Try it -
Track down every line below that holds "ensuring" and copy it.

□ □ □ □ □ □ □

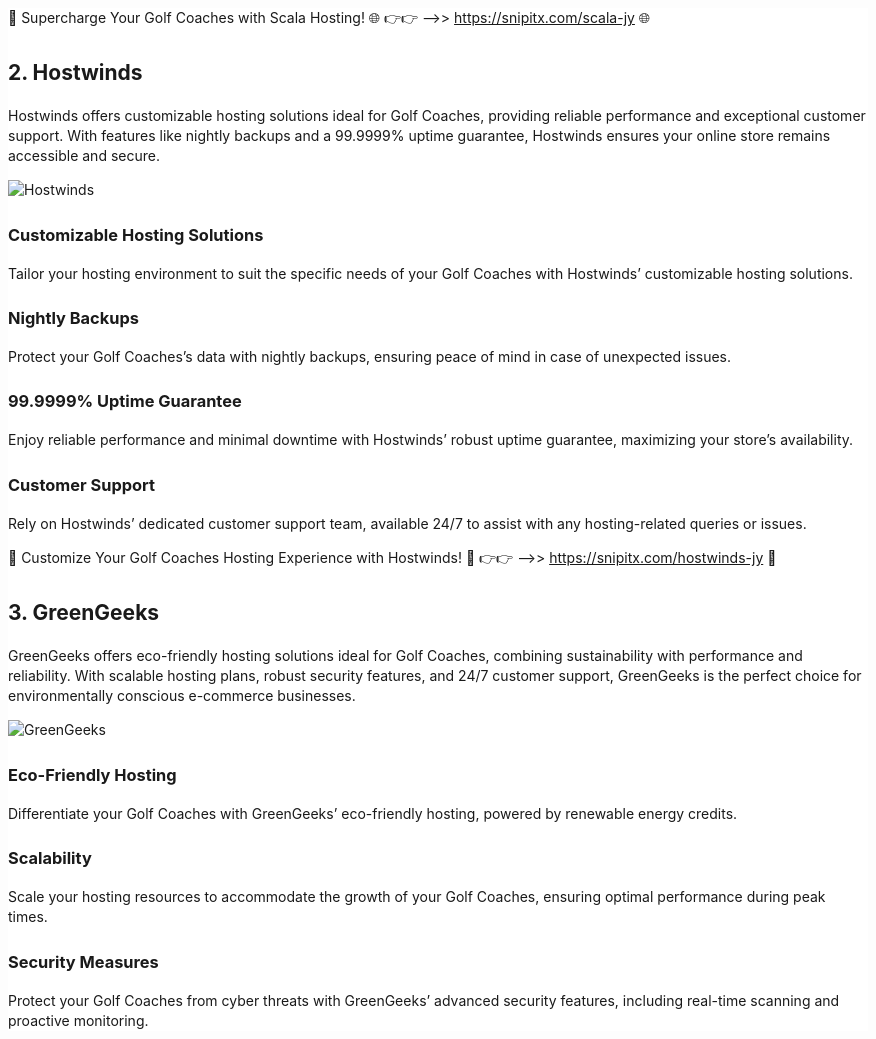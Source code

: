 🚀 Supercharge Your Golf Coaches with Scala Hosting! 🌐
👉👉 -->> https://snipitx.com/scala-jy 🌐

## 2. Hostwinds

Hostwinds offers customizable hosting solutions ideal for Golf Coaches, providing reliable performance and exceptional customer support. With features like nightly backups and a 99.9999% uptime guarantee, Hostwinds ensures your online store remains accessible and secure.

![Hostwinds](https://i.imgur.com/53aSNXx.jpeg "Hostwinds Hosting")

### Customizable Hosting Solutions
Tailor your hosting environment to suit the specific needs of your Golf Coaches with Hostwinds’ customizable hosting solutions.

### Nightly Backups
Protect your Golf Coaches’s data with nightly backups, ensuring peace of mind in case of unexpected issues.

### 99.9999% Uptime Guarantee
Enjoy reliable performance and minimal downtime with Hostwinds’ robust uptime guarantee, maximizing your store’s availability.

### Customer Support
Rely on Hostwinds’ dedicated customer support team, available 24/7 to assist with any hosting-related queries or issues.

🌟 Customize Your Golf Coaches Hosting Experience with Hostwinds! 🚀
👉👉 -->> https://snipitx.com/hostwinds-jy 🚀


## 3. GreenGeeks

GreenGeeks offers eco-friendly hosting solutions ideal for Golf Coaches, combining sustainability with performance and reliability. With scalable hosting plans, robust security features, and 24/7 customer support, GreenGeeks is the perfect choice for environmentally conscious e-commerce businesses.

![GreenGeeks](https://i.imgur.com/eEwuntu.jpg "GreenGeeks Hosting")

### Eco-Friendly Hosting
Differentiate your Golf Coaches with GreenGeeks’ eco-friendly hosting, powered by renewable energy credits.

### Scalability
Scale your hosting resources to accommodate the growth of your Golf Coaches, ensuring optimal performance during peak times.

### Security Measures
Protect your Golf Coaches from cyber threats with GreenGeeks’ advanced security features, including real-time scanning and proactive monitoring.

□ □ □ □ □ □ □

Problem solution -
Protect your Golf Coaches’s data with nightly backups, ensuring peace of mind in case of unexpected issues.
Scale your hosting resources to accommodate the growth of your Golf Coaches, ensuring optimal performance during peak times.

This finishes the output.